Updated: Sep 29, 2020
Some of us have never lived through a crisis like COVID-19, and may find it difficult to handle the pandemic mentally and emotionally.
Trained psychiatrist Lieutenant-Colonel (Dr) Soh Teck Hwee recently volunteered with the National CARE Hotline, which was set up to support people who feel stressed and anxious about the evolving COVID-19 pandemic.
Dr Soh, who is also a member of the Singapore Armed Forces Medical Corps, provided a listening ear and dispensed advice to hotline callers who needed emotional support.
Is it normal to feel stressed during this COVID-19 pandemic?
Yes. It is normal to feel concerned, worried, anxious and even mildly depressed. These are unprecedented times for Singapore residents and it is important that their emotional and psychological health are being taken care of.
The 24/7 National CARE Hotline complements existing support measures – such as phone or online counselling platforms – by providing additional emotional support and psychological first aid to individuals who may be distressed and in need of mental health and psychosocial support.
During my volunteer stint, people who called the hotline had a range of concerns – some experienced negative emotions, while others had challenges in daily living such as financial hardship, as well as fears of domestic violence.
We provided a listening ear and comforted the callers and, for most of them, these were sufficient. We also connected them to information and avenues of help, such as financial assistance or caregiver facilities for those struggling with caring for elderly family members.

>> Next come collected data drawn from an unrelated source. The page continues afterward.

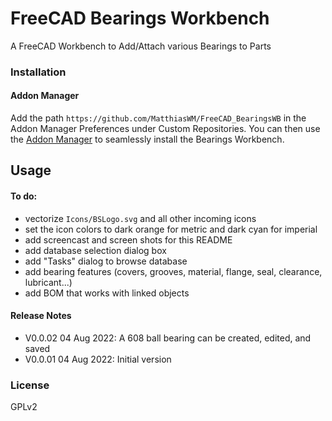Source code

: # FreeCAD Bearings Workbench

<!-- add Python code quality alerts here -->

A FreeCAD Workbench to Add/Attach various Bearings to Parts  

<!-- add animated gif (screencast) of using the workbench -->

### Installation

#### Addon Manager
Add the path `https://github.com/MatthiasWM/FreeCAD_BearingsWB` in the Addon 
Manager Preferences under Custom Repositories.
You can then use the [Addon Manager](https://github.com/FreeCAD/FreeCAD-addons/#1-builtin-addon-manager) 
to seamlessly install the Bearings Workbench.

## Usage
<!-- No official Wiki at this point: ### Official Wiki https://www.freecadweb.org/wiki/Bearings_Workbench -->
 
<!-- <details>
  <summary><i>Expand this section for a synopsis on how to use this workbench</i></summary> 

No details yet.

</details> -->

#### To do:
* vectorize `Icons/BSLogo.svg` and all other incoming icons
* set the icon colors to dark orange for metric and dark cyan for imperial
* add screencast and screen shots for this README 
* add database selection dialog box
* add "Tasks" dialog to browse database
* add bearing features (covers, grooves, material, flange, seal, clearance, lubricant...)
* add BOM that works with linked objects

#### Release Notes 
* V0.0.02  04 Aug 2022:  A 608 ball bearing can be created, edited, and saved 
* V0.0.01  04 Aug 2022:  Initial version 

<!-- ### Contributing
See [CONTRIBUTING.md](CONTRIBUTING.md) -->

### License
GPLv2
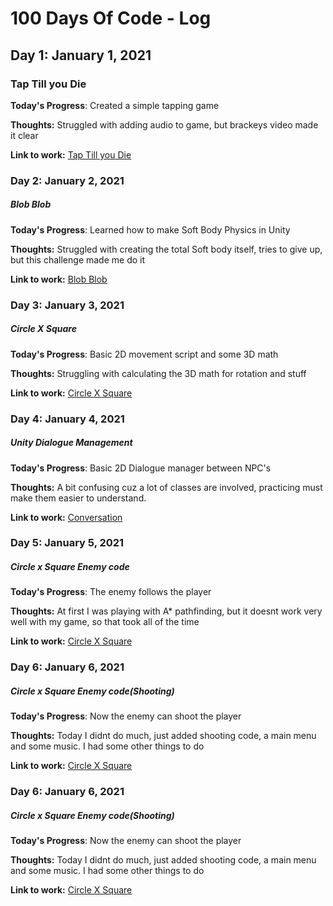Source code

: # 100 Days Of Code - Log


## Day 1: January 1, 2021
### Tap Till you Die

**Today's Progress**: Created a simple tapping game

**Thoughts:** Struggled with adding audio to game, but brackeys video made it clear

**Link to work:** [Tap Till you Die](https://github.com/vinayagapillai/tap-till-you-die.git)


### Day 2: January 2, 2021
##### Blob Blob

**Today's Progress**: Learned how to make Soft Body Physics in Unity

**Thoughts:** Struggled with creating the total Soft body itself, tries to give up, but this challenge made me do it

**Link to work:** [Blob Blob](https://github.com/vinayagapillai/blob-blob.git)


### Day 3: January 3, 2021
##### Circle X Square

**Today's Progress**: Basic 2D movement script and some 3D math

**Thoughts:** Struggling with calculating the 3D math for rotation and stuff

**Link to work:** [Circle X Square](https://github.com/vinayagapillai/circle-x-square)


### Day 4: January 4, 2021
##### Unity Dialogue Management

**Today's Progress**: Basic 2D Dialogue manager between NPC's

**Thoughts:** A bit confusing cuz a lot of classes are involved, practicing must make them easier to understand.

**Link to work:** [Conversation](https://github.com/vinayagapillai/conversation)


### Day 5: January 5, 2021
##### Circle x Square Enemy code

**Today's Progress**: The enemy follows the player

**Thoughts:** At first I was playing with A* pathfinding, but it doesnt work very well with my game, so that took all of the time

**Link to work:** [Circle X Square](https://github.com/vinayagapillai/circle-x-square)


### Day 6: January 6, 2021
##### Circle x Square Enemy code(Shooting)

**Today's Progress**: Now the enemy can shoot the player

**Thoughts:** Today I didnt do much, just added shooting code, a main menu and some music. I had some other things to do

**Link to work:** [Circle X Square](https://github.com/vinayagapillai/circle-x-square)


### Day 6: January 6, 2021
##### Circle x Square Enemy code(Shooting)

**Today's Progress**: Now the enemy can shoot the player

**Thoughts:** Today I didnt do much, just added shooting code, a main menu and some music. I had some other things to do

**Link to work:** [Circle X Square](https://github.com/vinayagapillai/circle-x-square)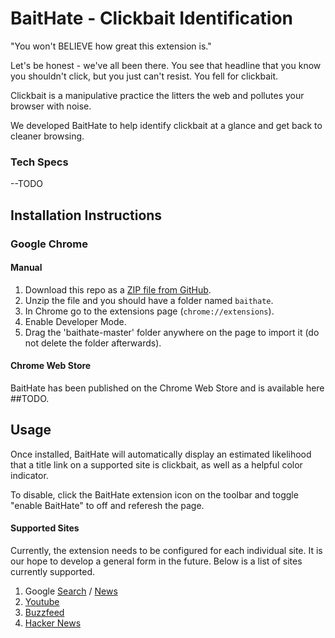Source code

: # BaitHate - Clickbait Identification
"You won't BELIEVE how great this extension is."

Let's be honest - we've all been there. You see that headline that you know you shouldn't click, but you just can't resist. You fell for clickbait.

Clickbait is a manipulative practice the litters the web and pollutes your browser with noise. 

We developed BaitHate to help identify clickbait at a glance and get back to cleaner browsing.

### Tech Specs
--TODO

## Installation Instructions

### Google Chrome

#### Manual
1. Download this repo as a [ZIP file from GitHub](https://github.com/xamroot/baithate/archive/master.zip).
2. Unzip the file and you should have a folder named `baithate`.
3. In Chrome go to the extensions page (`chrome://extensions`).
4. Enable Developer Mode.
5. Drag the 'baithate-master' folder anywhere on the page to import it (do not delete the folder afterwards).

#### Chrome Web Store
BaitHate has been published on the Chrome Web Store and is available here ##TODO. 

## Usage

Once installed, BaitHate will automatically display an estimated likelihood that a title link on a supported site is clickbait, as well as a helpful color indicator. 

To disable, click the BaitHate extension icon on the toolbar and toggle "enable BaitHate" to off and referesh the page.

####  Supported Sites

Currently, the extension needs to be configured for each individual site. It is our hope to develop a general form in the future. Below is a list of sites currently supported.

1. Google [Search](https://www.google.com) / [News](https://news.google.com)
1. [Youtube](https://www.youtube.com)
2. [Buzzfeed](https://www.buzzfeed.com)
3. [Hacker News](https://www.news.ycombinator.com)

How do I tell if I am stressed? People may not know that they are stressed, or that what they are feeling or doing is a result of stress. Stress can affect how we feel, how we think and how we behave. Some possible symptoms include: Mental
Having a loss of concentration
Being more forgetful
Having difficulty making decisions
Feeling more tired
Having unexplained aches
Having rapid breathing and heart rate
Getting irritated more easily
Being more prone to worrying or tearfulness
Children and elderly may show stress in different ways. For instance, children might refuse to play, become clingy, or suffer from poor sleep. How can I cope with anxiety and stress?
Don’t bottle up your feelings. Recognise the symptoms and accept your feelings.
Connect with others, either within your household or with friends online or over the phone, and express your emotions.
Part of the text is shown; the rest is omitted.